• **Problem to work on**:
If a line below contains "version", count it; then state how many such lines there are, and nothing else.

• **Records for this exercise**:
——————————

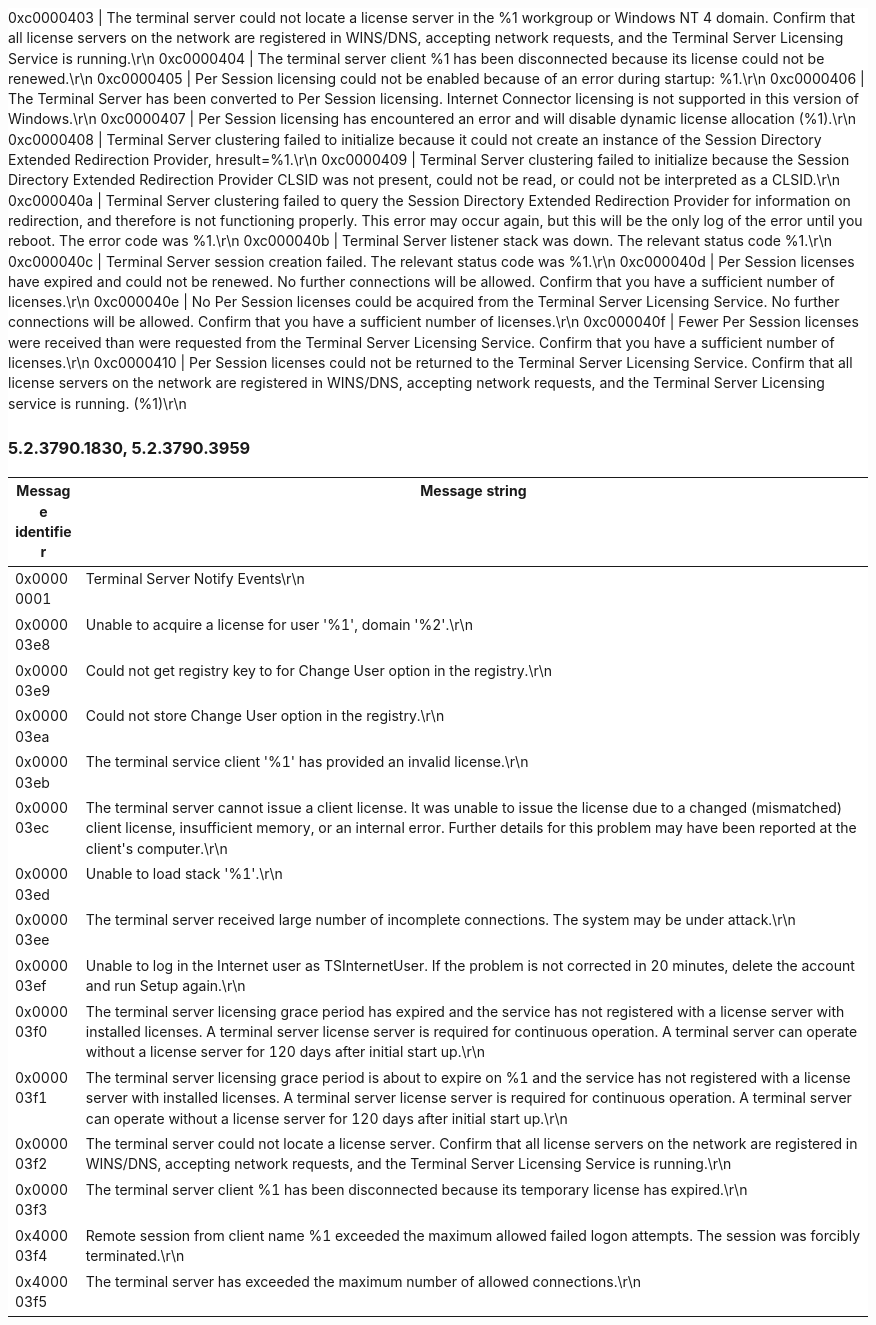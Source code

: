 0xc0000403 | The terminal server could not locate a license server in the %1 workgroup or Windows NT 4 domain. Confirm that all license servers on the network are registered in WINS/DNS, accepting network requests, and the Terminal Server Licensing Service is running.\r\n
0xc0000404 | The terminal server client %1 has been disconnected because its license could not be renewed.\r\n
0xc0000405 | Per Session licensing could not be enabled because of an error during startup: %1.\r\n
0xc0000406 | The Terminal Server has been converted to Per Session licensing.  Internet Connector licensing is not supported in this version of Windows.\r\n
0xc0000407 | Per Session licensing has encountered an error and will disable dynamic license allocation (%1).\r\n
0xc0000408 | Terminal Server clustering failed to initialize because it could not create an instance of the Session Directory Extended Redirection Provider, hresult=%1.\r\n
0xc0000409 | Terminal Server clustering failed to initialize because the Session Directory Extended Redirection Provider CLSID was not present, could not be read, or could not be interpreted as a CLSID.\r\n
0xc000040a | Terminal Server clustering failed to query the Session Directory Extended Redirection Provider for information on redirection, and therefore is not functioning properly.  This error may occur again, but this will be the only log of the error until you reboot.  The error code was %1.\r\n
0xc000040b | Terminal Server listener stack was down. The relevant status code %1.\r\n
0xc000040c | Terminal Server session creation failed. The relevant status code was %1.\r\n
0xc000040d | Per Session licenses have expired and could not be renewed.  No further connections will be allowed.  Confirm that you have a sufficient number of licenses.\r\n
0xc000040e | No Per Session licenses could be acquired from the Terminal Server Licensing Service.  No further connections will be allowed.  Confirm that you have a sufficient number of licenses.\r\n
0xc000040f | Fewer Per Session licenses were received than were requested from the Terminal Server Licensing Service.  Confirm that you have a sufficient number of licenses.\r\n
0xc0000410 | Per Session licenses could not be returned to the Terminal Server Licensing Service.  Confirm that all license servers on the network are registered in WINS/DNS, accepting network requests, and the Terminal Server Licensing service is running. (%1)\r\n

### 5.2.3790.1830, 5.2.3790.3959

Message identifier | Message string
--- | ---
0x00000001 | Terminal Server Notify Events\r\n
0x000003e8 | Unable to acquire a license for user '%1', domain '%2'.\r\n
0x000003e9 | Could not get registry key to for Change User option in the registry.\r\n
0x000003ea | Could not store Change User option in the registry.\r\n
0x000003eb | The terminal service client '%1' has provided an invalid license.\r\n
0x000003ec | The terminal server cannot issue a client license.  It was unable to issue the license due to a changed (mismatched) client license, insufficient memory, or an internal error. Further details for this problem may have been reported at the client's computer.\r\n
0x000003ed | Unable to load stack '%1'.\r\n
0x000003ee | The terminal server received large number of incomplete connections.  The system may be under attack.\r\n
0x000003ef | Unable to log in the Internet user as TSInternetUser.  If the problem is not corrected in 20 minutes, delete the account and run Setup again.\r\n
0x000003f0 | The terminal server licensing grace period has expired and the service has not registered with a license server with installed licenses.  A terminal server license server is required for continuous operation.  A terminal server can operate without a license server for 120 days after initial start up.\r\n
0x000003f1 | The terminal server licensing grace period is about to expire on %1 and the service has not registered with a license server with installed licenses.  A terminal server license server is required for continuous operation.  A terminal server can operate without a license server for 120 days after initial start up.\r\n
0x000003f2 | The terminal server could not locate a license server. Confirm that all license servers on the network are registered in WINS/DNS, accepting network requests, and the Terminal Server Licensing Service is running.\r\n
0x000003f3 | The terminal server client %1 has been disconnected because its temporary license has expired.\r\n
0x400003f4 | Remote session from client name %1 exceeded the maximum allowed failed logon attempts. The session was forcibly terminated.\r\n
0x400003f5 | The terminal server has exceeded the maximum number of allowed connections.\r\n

——————————

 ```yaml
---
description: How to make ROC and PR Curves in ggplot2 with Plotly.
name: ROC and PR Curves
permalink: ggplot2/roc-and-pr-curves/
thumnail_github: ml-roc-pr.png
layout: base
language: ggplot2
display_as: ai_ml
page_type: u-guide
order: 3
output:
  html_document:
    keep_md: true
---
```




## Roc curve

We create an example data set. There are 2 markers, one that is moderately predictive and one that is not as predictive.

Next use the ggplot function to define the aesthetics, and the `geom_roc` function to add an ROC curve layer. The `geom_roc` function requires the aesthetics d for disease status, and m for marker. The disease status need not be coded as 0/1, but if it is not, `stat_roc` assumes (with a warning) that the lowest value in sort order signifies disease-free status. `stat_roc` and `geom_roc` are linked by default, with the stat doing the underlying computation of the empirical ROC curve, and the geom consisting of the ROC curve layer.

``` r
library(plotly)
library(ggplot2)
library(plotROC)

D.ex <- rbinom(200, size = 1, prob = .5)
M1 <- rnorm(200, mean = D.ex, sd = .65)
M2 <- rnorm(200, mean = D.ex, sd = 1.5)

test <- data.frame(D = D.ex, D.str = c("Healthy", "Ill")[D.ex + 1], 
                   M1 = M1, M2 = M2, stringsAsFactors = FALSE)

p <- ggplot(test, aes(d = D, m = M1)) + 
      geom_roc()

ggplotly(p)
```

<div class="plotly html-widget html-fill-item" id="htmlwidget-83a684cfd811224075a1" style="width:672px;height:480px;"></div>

——————————

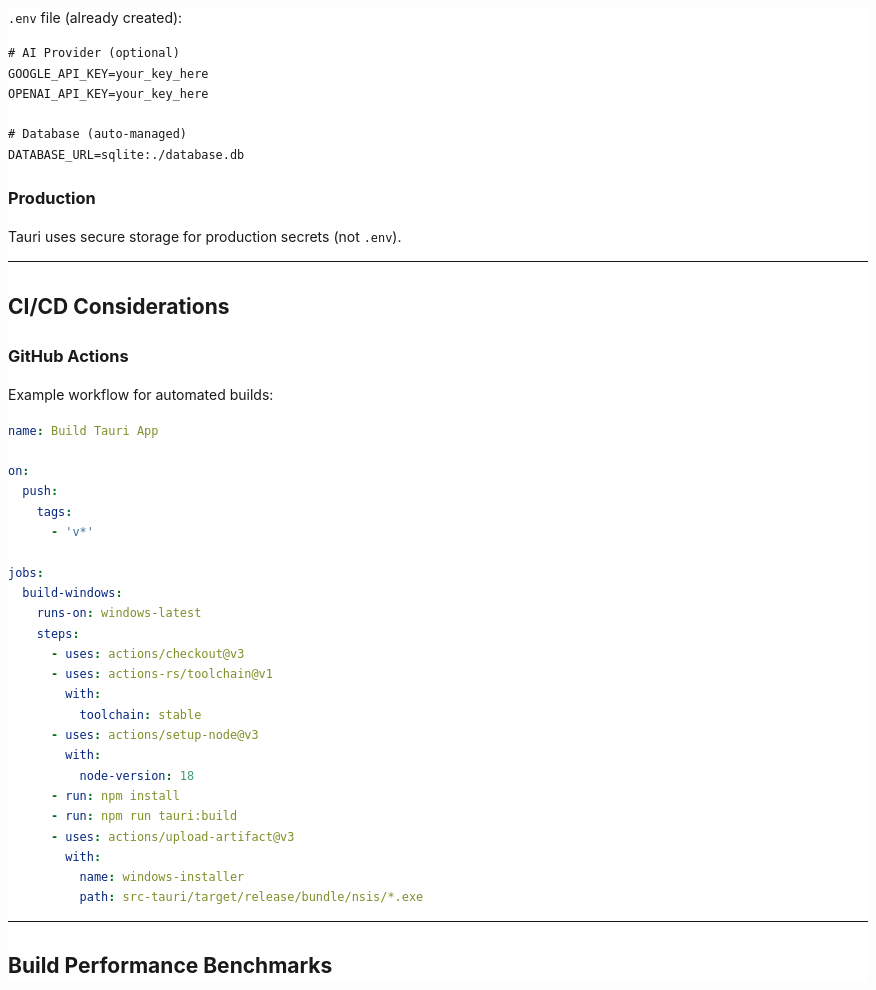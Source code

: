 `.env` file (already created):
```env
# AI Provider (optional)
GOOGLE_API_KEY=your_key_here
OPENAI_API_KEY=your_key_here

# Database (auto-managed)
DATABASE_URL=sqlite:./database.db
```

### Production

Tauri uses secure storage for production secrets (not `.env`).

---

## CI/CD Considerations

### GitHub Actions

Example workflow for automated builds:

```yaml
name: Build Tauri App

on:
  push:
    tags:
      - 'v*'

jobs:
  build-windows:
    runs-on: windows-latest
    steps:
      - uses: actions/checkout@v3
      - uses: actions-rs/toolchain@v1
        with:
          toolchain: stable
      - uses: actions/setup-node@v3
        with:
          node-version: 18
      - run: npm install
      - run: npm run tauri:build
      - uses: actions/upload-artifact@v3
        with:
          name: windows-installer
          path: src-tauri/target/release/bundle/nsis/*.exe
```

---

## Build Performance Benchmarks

——————————

• **Reply to the task**:
2